[Items from a dataset]
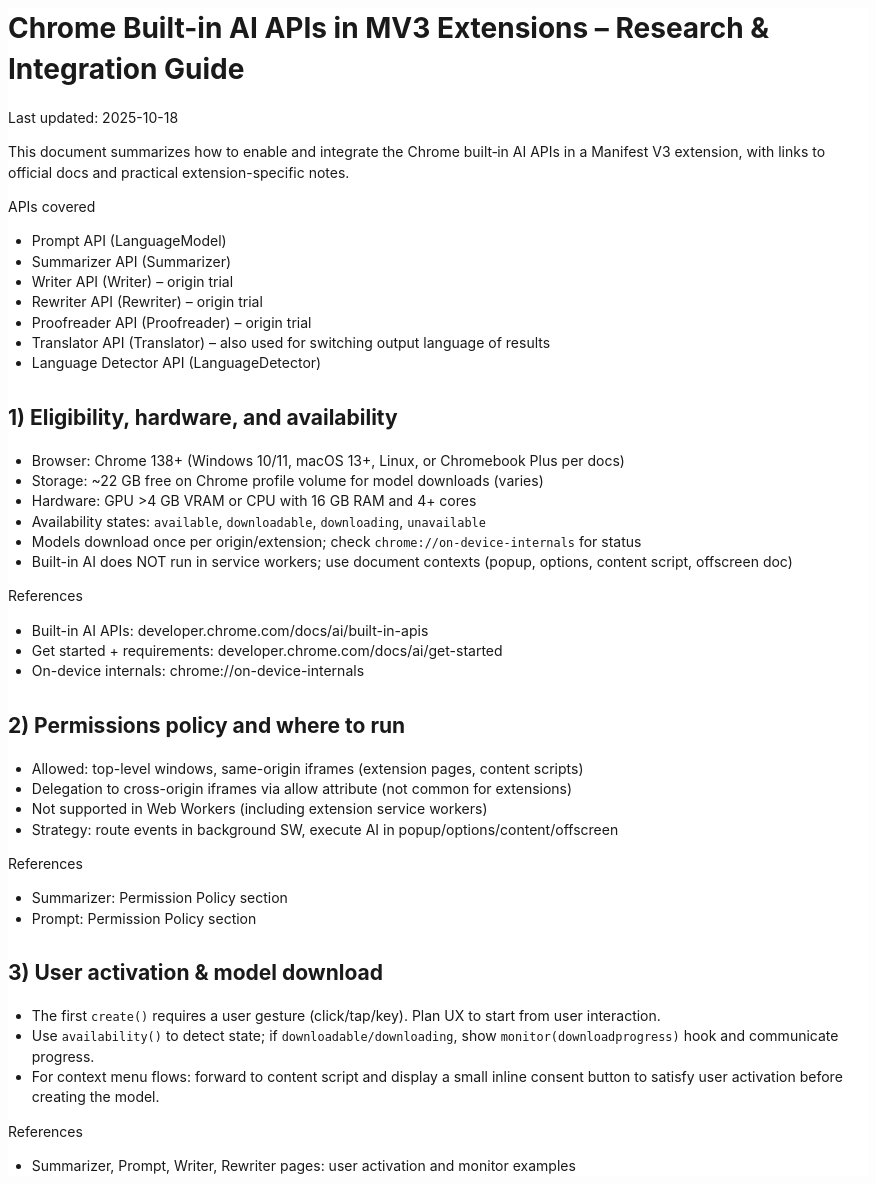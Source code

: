 # Chrome Built-in AI APIs in MV3 Extensions – Research & Integration Guide

Last updated: 2025-10-18

This document summarizes how to enable and integrate the Chrome built‑in AI APIs in a Manifest V3 extension, with links to official docs and practical extension-specific notes.


APIs covered
- Prompt API (LanguageModel)
- Summarizer API (Summarizer)
- Writer API (Writer) – origin trial
- Rewriter API (Rewriter) – origin trial
- Proofreader API (Proofreader) – origin trial
- Translator API (Translator) – also used for switching output language of results
- Language Detector API (LanguageDetector)

## 1) Eligibility, hardware, and availability
- Browser: Chrome 138+ (Windows 10/11, macOS 13+, Linux, or Chromebook Plus per docs)
- Storage: ~22 GB free on Chrome profile volume for model downloads (varies)
- Hardware: GPU >4 GB VRAM or CPU with 16 GB RAM and 4+ cores
- Availability states: `available`, `downloadable`, `downloading`, `unavailable`
- Models download once per origin/extension; check `chrome://on-device-internals` for status
- Built-in AI does NOT run in service workers; use document contexts (popup, options, content script, offscreen doc)

References
- Built-in AI APIs: developer.chrome.com/docs/ai/built-in-apis
- Get started + requirements: developer.chrome.com/docs/ai/get-started
- On-device internals: chrome://on-device-internals

## 2) Permissions policy and where to run
- Allowed: top-level windows, same-origin iframes (extension pages, content scripts)
- Delegation to cross-origin iframes via allow attribute (not common for extensions)
- Not supported in Web Workers (including extension service workers)
- Strategy: route events in background SW, execute AI in popup/options/content/offscreen

References
- Summarizer: Permission Policy section
- Prompt: Permission Policy section

## 3) User activation & model download
- The first `create()` requires a user gesture (click/tap/key). Plan UX to start from user interaction.
- Use `availability()` to detect state; if `downloadable/downloading`, show `monitor(downloadprogress)` hook and communicate progress.
- For context menu flows: forward to content script and display a small inline consent button to satisfy user activation before creating the model.

References
- Summarizer, Prompt, Writer, Rewriter pages: user activation and monitor examples

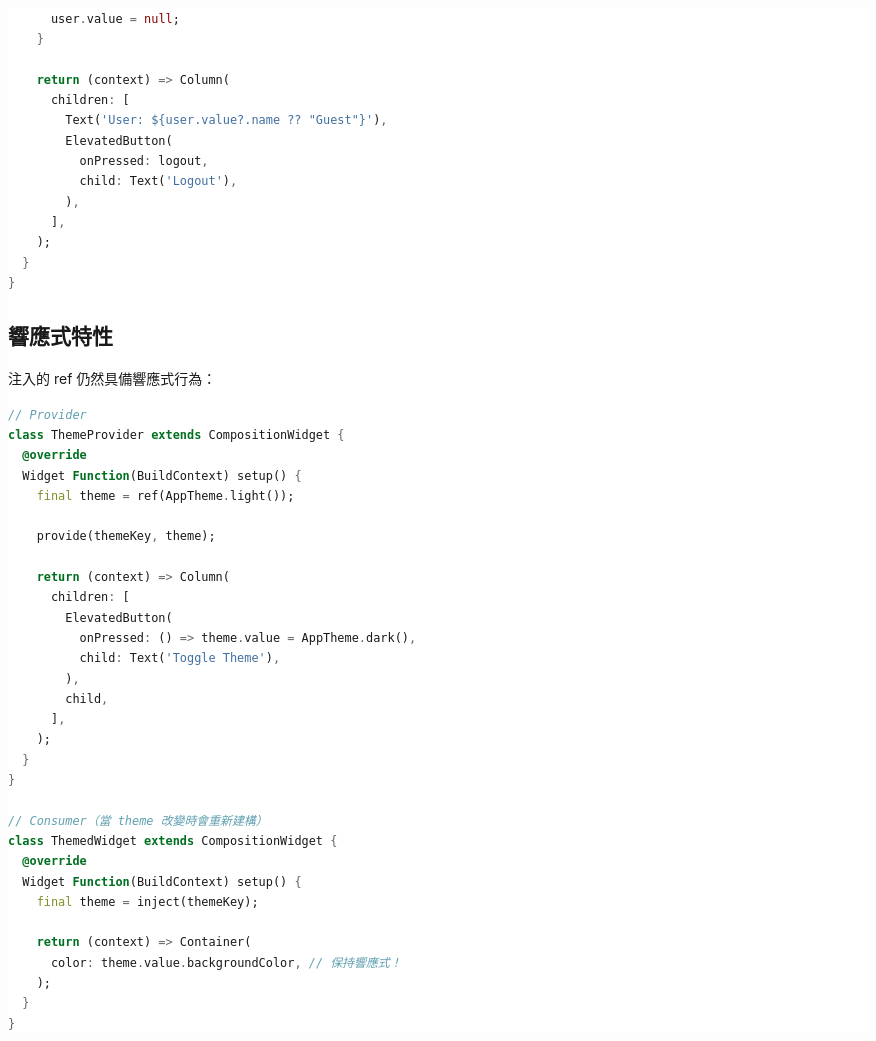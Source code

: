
 ```dart
      user.value = null;
    }

    return (context) => Column(
      children: [
        Text('User: ${user.value?.name ?? "Guest"}'),
        ElevatedButton(
          onPressed: logout,
          child: Text('Logout'),
        ),
      ],
    );
  }
}
```

## 響應式特性

注入的 ref 仍然具備響應式行為：

```dart
// Provider
class ThemeProvider extends CompositionWidget {
  @override
  Widget Function(BuildContext) setup() {
    final theme = ref(AppTheme.light());

    provide(themeKey, theme);

    return (context) => Column(
      children: [
        ElevatedButton(
          onPressed: () => theme.value = AppTheme.dark(),
          child: Text('Toggle Theme'),
        ),
        child,
      ],
    );
  }
}

// Consumer（當 theme 改變時會重新建構）
class ThemedWidget extends CompositionWidget {
  @override
  Widget Function(BuildContext) setup() {
    final theme = inject(themeKey);

    return (context) => Container(
      color: theme.value.backgroundColor, // 保持響應式！
    );
  }
}
```
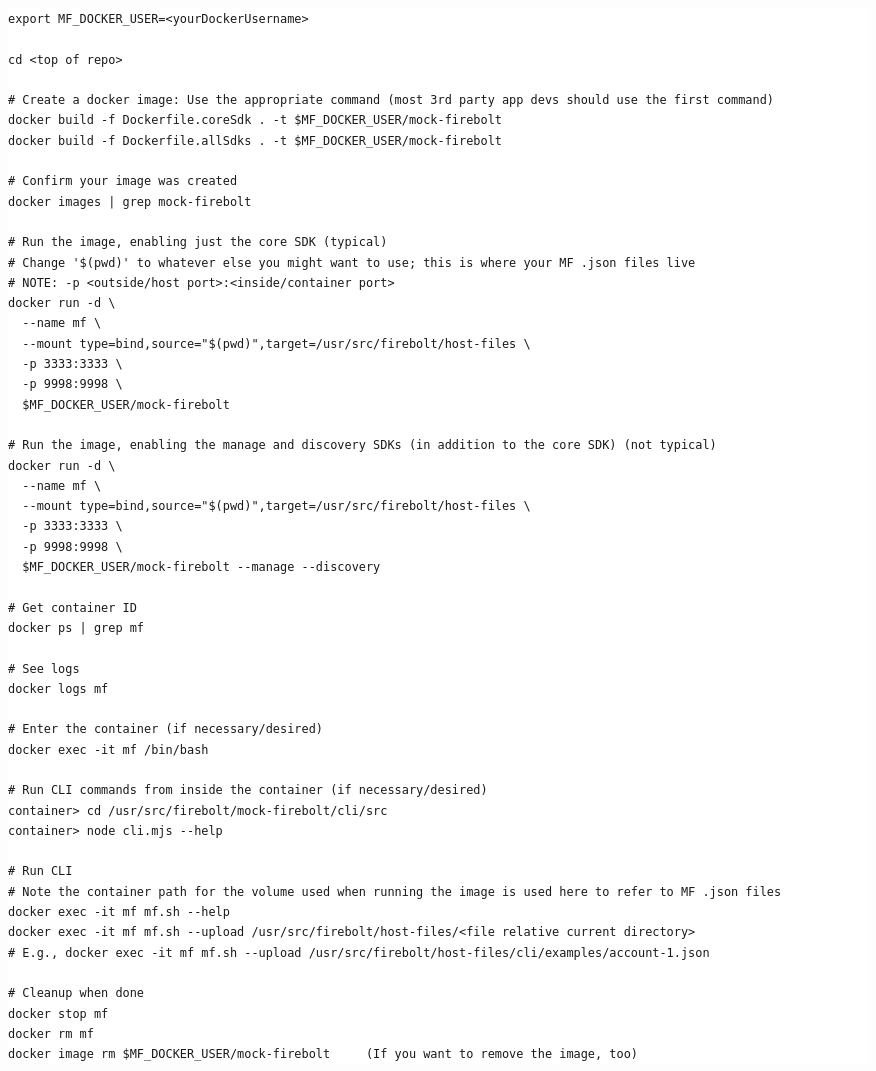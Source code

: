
 ```
export MF_DOCKER_USER=<yourDockerUsername>

cd <top of repo>

# Create a docker image: Use the appropriate command (most 3rd party app devs should use the first command)
docker build -f Dockerfile.coreSdk . -t $MF_DOCKER_USER/mock-firebolt
docker build -f Dockerfile.allSdks . -t $MF_DOCKER_USER/mock-firebolt

# Confirm your image was created
docker images | grep mock-firebolt

# Run the image, enabling just the core SDK (typical)
# Change '$(pwd)' to whatever else you might want to use; this is where your MF .json files live
# NOTE: -p <outside/host port>:<inside/container port>
docker run -d \
  --name mf \
  --mount type=bind,source="$(pwd)",target=/usr/src/firebolt/host-files \
  -p 3333:3333 \
  -p 9998:9998 \
  $MF_DOCKER_USER/mock-firebolt

# Run the image, enabling the manage and discovery SDKs (in addition to the core SDK) (not typical)
docker run -d \
  --name mf \
  --mount type=bind,source="$(pwd)",target=/usr/src/firebolt/host-files \
  -p 3333:3333 \
  -p 9998:9998 \
  $MF_DOCKER_USER/mock-firebolt --manage --discovery

# Get container ID
docker ps | grep mf

# See logs
docker logs mf

# Enter the container (if necessary/desired)
docker exec -it mf /bin/bash

# Run CLI commands from inside the container (if necessary/desired)
container> cd /usr/src/firebolt/mock-firebolt/cli/src
container> node cli.mjs --help

# Run CLI
# Note the container path for the volume used when running the image is used here to refer to MF .json files
docker exec -it mf mf.sh --help
docker exec -it mf mf.sh --upload /usr/src/firebolt/host-files/<file relative current directory>
# E.g., docker exec -it mf mf.sh --upload /usr/src/firebolt/host-files/cli/examples/account-1.json

# Cleanup when done
docker stop mf
docker rm mf
docker image rm $MF_DOCKER_USER/mock-firebolt     (If you want to remove the image, too)
```
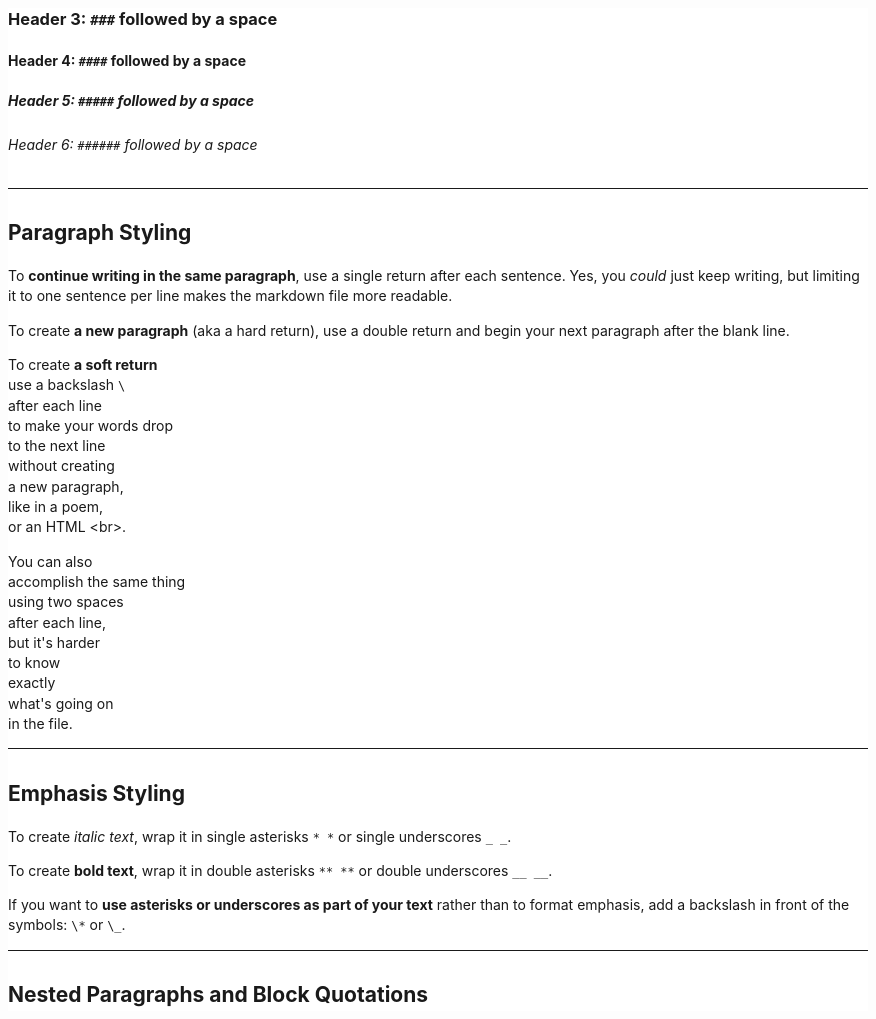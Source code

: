 ### Header 3: `###` followed by a space

#### Header 4: `####` followed by a space

##### Header 5: `#####` followed by a space

###### Header 6: `######` followed by a space

***

## Paragraph Styling

To **continue writing in the same paragraph**, use a single return after each sentence. Yes, you *could* just keep writing, but limiting it to one sentence per line makes the markdown file more readable.

To create **a new paragraph** (aka a hard return), use a double return and begin your next paragraph after the blank line.

To create **a soft return**\
use a backslash `\`\
after each line\
to make your words drop\
to the next line\
without creating\
a new paragraph,\
like in a poem,\
or an HTML \<br>.

You can also  
accomplish the same thing  
using two spaces  
after each line,  
but it's harder  
to know  
exactly  
what's going on   
in the file.

***

## Emphasis Styling

To create *italic text*, wrap it in single asterisks `* *` or single underscores `_ _`.

To create **bold text**, wrap it in double asterisks `** **` or double underscores `__ __`.

If you want to **use asterisks or underscores as part of your text** rather than to format emphasis, add a backslash in front of the symbols: `\*` or `\_`.

***

## Nested Paragraphs and Block Quotations
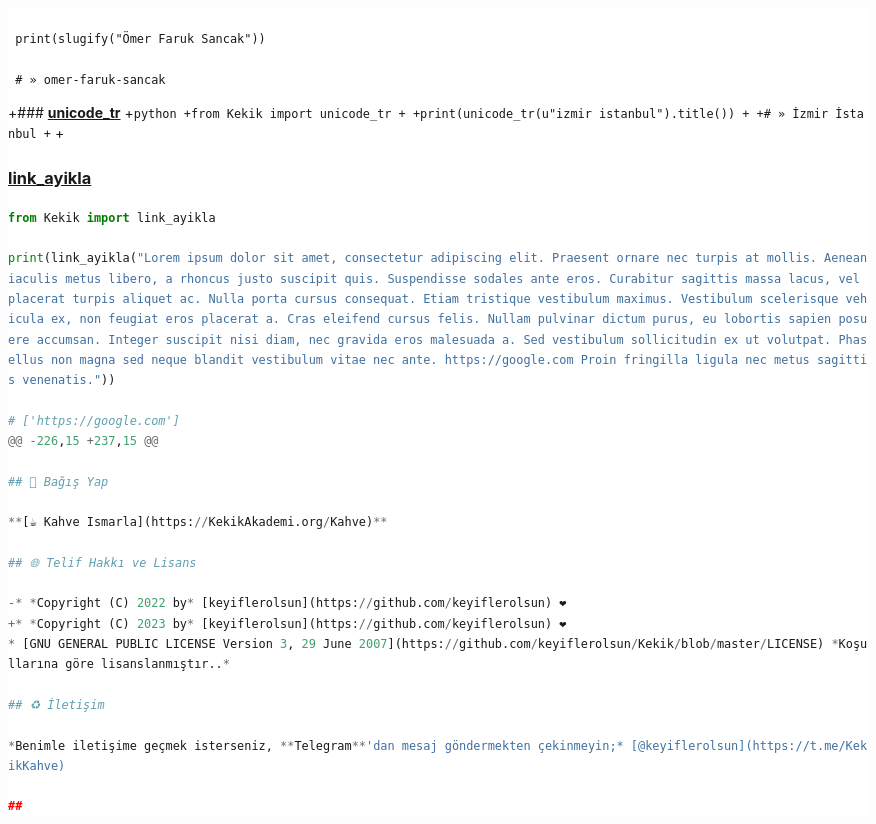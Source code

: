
 ```diff
 
 print(slugify("Ömer Faruk Sancak"))
 
 # » omer-faruk-sancak
 ```
 
+### **[unicode_tr](https://github.com/keyiflerolsun/Kekik/blob/main/Kekik/unicode_tr.py)**
+```python
+from Kekik import unicode_tr
+
+print(unicode_tr(u"izmir istanbul").title())
+
+# » İzmir İstanbul
+```
+
 ### **[link_ayikla](https://github.com/keyiflerolsun/Kekik/blob/main/Kekik/link_islemleri.py)**
 ```python
 from Kekik import link_ayikla
 
 print(link_ayikla("Lorem ipsum dolor sit amet, consectetur adipiscing elit. Praesent ornare nec turpis at mollis. Aenean iaculis metus libero, a rhoncus justo suscipit quis. Suspendisse sodales ante eros. Curabitur sagittis massa lacus, vel placerat turpis aliquet ac. Nulla porta cursus consequat. Etiam tristique vestibulum maximus. Vestibulum scelerisque vehicula ex, non feugiat eros placerat a. Cras eleifend cursus felis. Nullam pulvinar dictum purus, eu lobortis sapien posuere accumsan. Integer suscipit nisi diam, nec gravida eros malesuada a. Sed vestibulum sollicitudin ex ut volutpat. Phasellus non magna sed neque blandit vestibulum vitae nec ante. https://google.com Proin fringilla ligula nec metus sagittis venenatis."))
 
 # ['https://google.com']
@@ -226,15 +237,15 @@
 
 ## 💸 Bağış Yap
 
 **[☕️ Kahve Ismarla](https://KekikAkademi.org/Kahve)**
 
 ## 🌐 Telif Hakkı ve Lisans
 
-* *Copyright (C) 2022 by* [keyiflerolsun](https://github.com/keyiflerolsun) ❤️️
+* *Copyright (C) 2023 by* [keyiflerolsun](https://github.com/keyiflerolsun) ❤️️
 * [GNU GENERAL PUBLIC LICENSE Version 3, 29 June 2007](https://github.com/keyiflerolsun/Kekik/blob/master/LICENSE) *Koşullarına göre lisanslanmıştır..*
 
 ## ♻️ İletişim
 
 *Benimle iletişime geçmek isterseniz, **Telegram**'dan mesaj göndermekten çekinmeyin;* [@keyiflerolsun](https://t.me/KekikKahve)
 
 ##
```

• Aim of the task: Provide the lines again, unchanged, from where the data above begins through the line containing "- Writer API (Writer) – origin trial", both ends included, omitting pictures and adding nothing.

• Exercise response:
Source code

: # Chrome Built-in AI APIs in MV3 Extensions – Research & Integration Guide

Last updated: 2025-10-18

This document summarizes how to enable and integrate the Chrome built‑in AI APIs in a Manifest V3 extension, with links to official docs and practical extension-specific notes.


APIs covered
- Prompt API (LanguageModel)
- Summarizer API (Summarizer)
- Writer API (Writer) – origin trial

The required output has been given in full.